Amitriptyline/chlordiazepoxide Disease Interactions

There are 20 disease interactions with amitriptyline/chlordiazepoxide:

Benzodiazepines (Includes Amitriptyline/chlordiazepoxide) ↔ Acute Alcohol Intoxication

Severe Potential Hazard, High plausibility

Applies to: Acute Alcohol Intoxication, Alcoholism

The use of benzodiazepines is contraindicated in patients with acute alcohol intoxication exhibiting depressed vital signs. The central nervous system depressant effects of benzodiazepines may be additive with those of alcohol. Severe respiratory depression and death may occur. Therapy with benzodiazepines should be administered cautiously in patients who might be prone to acute alcohol intake.
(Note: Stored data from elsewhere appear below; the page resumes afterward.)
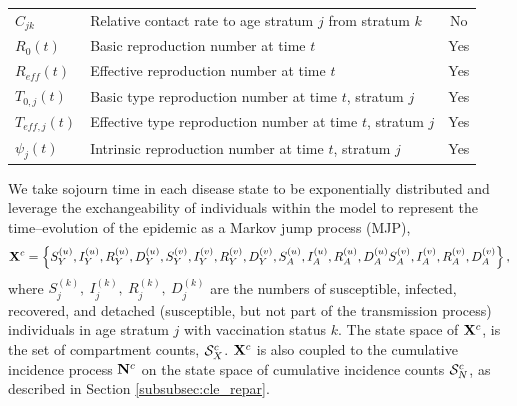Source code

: \begin{table}[htbp]
\begin{tabular}{llc}
		$ C_{jk} $ & Relative contact rate to age stratum $ j $ from stratum $ k $ & No\\
		$ R_0(t) $ & Basic reproduction number at time $ t $ & Yes \\
		$ R_{eff}(t) $ & Effective reproduction number at time $ t $ & Yes \\
		$ T_{0,j}(t) $ & Basic type reproduction number at time $ t $, stratum $ j $ & Yes \\
		$ T_{eff,j}(t) $ & Effective type reproduction number at time $ t $, stratum $ j $ & Yes \\
		$ \psi_j(t) $ & Intrinsic reproduction number at time $ t $, stratum $ j $ & Yes\\
		\hline
	\end{tabular}
\end{table}

We take sojourn time in each disease state to be exponentially distributed and leverage the exchangeability of individuals within the model to represent the time--evolution of the epidemic as a Markov jump process (MJP), $$ \mathbf{X}^c = \left \lbrace S_{Y}^{(u)}, I_{Y}^{(u)}, R_{Y}^{(u)},D_Y^{(u)},
S_{Y}^{(v)}, I_{Y}^{(v)}, R_{Y}^{(v)},D_Y^{(v)}, S_{A}^{(u)}, I_{A}^{(u)}, R_{A}^{(u)},D_A^{(u)}
S_{A}^{(v)}, I_{A}^{(v)}, R_{A}^{(v)},D_A^{(v)} \right \rbrace, $$ where $ S_j^{(k)},\ I_j^{(k)},\ R_j^{(k)},\ D_j^{(k)} $ are the numbers of susceptible, infected, recovered, and detached (susceptible, but not part of the transmission process) individuals in age stratum $ j $ with vaccination status $ k $. The state space of $ \mathbf{X}^c $, is the set of compartment counts, $ \mathcal{S}_X^c$. $ \mathbf{X}^c $ is also coupled to the cumulative incidence process $ \mathbf{N}^c $ on the state space of cumulative incidence counts $ \mathcal{S}_N^c $, as described in Section \ref{subsubsec:cle_repar}.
Benzodiazepines (Includes Amitriptyline/chlordiazepoxide) ↔ Closed-Angle Glaucoma

Severe Potential Hazard, Low plausibility

Applies to: Glaucoma/Intraocular Hypertension

The manufacturers consider the use of benzodiazepines to be contraindicated in patients with acute angle-closure glaucoma or untreated open-angle glaucoma. These agents do not possess anticholinergic activity but have very rarely been associated with increased intraocular pressure.
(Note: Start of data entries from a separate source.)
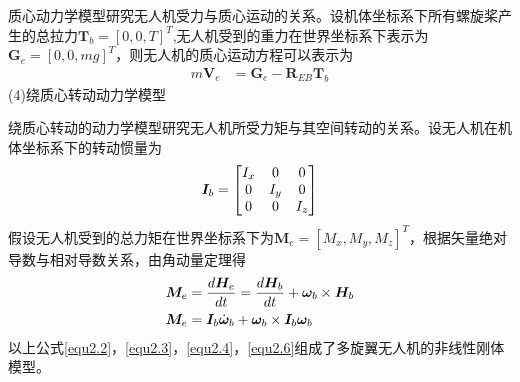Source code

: 质心动力学模型研究无人机受力与质心运动的关系。设机体坐标系下所有螺旋桨产生的总拉力$\boldsymbol{T}_b=[0,0,T]^{T}$,无人机受到的重力在世界坐标系下表示为$\boldsymbol{G}_e=[0,0,mg]^T$，则无人机的质心运动方程可以表示为
\begin{equation}
\label{equ2.4}
\begin{aligned}
m\boldsymbol{V}_e &= \boldsymbol{G}_e -  \boldsymbol{R}_{EB} \boldsymbol{T}_b
\end{aligned}
\end{equation}
(4)绕质心转动动力学模型

绕质心转动的动力学模型研究无人机所受力矩与其空间转动的关系。设无人机在机体坐标系下的转动惯量为
\begin{equation}
\label{equ2.5}
\boldsymbol{I}_b = 
\begin{bmatrix}
I_x & 0 & 0 \cr
0 & I_y & 0 \cr
0 & 0 & I_z \cr
\end{bmatrix}
\end{equation}
假设无人机受到的总力矩在世界坐标系下为$\boldsymbol{M}_e=[M_x,M_y,M_z]^T$，根据矢量绝对导数与相对导数关系，由角动量定理得
\begin{equation}
\label{equ2.6}
\begin{aligned}
\boldsymbol{M}_e &= {d\boldsymbol{H}_e \over dt} = {d\boldsymbol{H}_b \over dt} +  \boldsymbol{\omega}_b \times \boldsymbol{H}_b 
\\
\boldsymbol{M}_e &= \boldsymbol{I}_b \dot{\boldsymbol{\omega}}_b +\boldsymbol{\omega}_b \times \boldsymbol{I}_b \boldsymbol{\omega}_b 
\end{aligned}
\end{equation}
以上公式\eqref{equ2.2}，\eqref{equ2.3}，\eqref{equ2.4}，\eqref{equ2.6}组成了多旋翼无人机的非线性刚体模型。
Benzodiazepines (Includes Amitriptyline/chlordiazepoxide) ↔ Drug Dependence

Severe Potential Hazard, High plausibility

Applies to: Alcoholism, Drug Abuse/Dependence

Benzodiazepines have the potential to cause dependence and abuse. Tolerance as well as physical and psychological dependence can develop, particularly after prolonged use and/or excessive dosages. However, abrupt cessation following continual use of as few as 6 weeks at therapeutic levels has occasionally precipitated withdrawal symptoms. Addiction-prone individuals, such as those with a history of alcohol or substance abuse, should be under careful surveillance when treated with benzodiazepines. It may be prudent to refrain from dispensing large quantities of medication to these patients. After prolonged use or if dependency is suspected, withdrawal of benzodiazepine therapy should be undertaken gradually using a dosage-tapering schedule. If withdrawal symptoms occur, temporary reinstitution of benzodiazepines may be necessary.


Benzodiazepines (Includes Amitriptyline/chlordiazepoxide) ↔ Renal/Liver Disease

Severe Potential Hazard, High plausibility

Applies to: Liver Disease, Renal Dysfunction

Benzodiazepines are metabolized by the liver, and the metabolites are excreted in the urine. Chlordiazepoxide, clorazepate, diazepam, flurazepam and quazepam undergo oxidative N-dealkylation to active metabolites that are substantially longer-acting than the parent compound. These metabolites then undergo further biotransformation to pharmacologically inactive products before excretion by the kidney. Therapy with benzodiazepines should be administered cautiously at lower initial dosages in patients with impaired renal and/or hepatic function. Agents that are converted to weakly active, short-acting, or inactive metabolites may be preferable in hepatic impairment. Lorazepam, oxazepam and temazepam are conjugated to inactive metabolites, while alprazolam, estazolam and triazolam undergo hydroxylation to weakly active or inactive metabolites.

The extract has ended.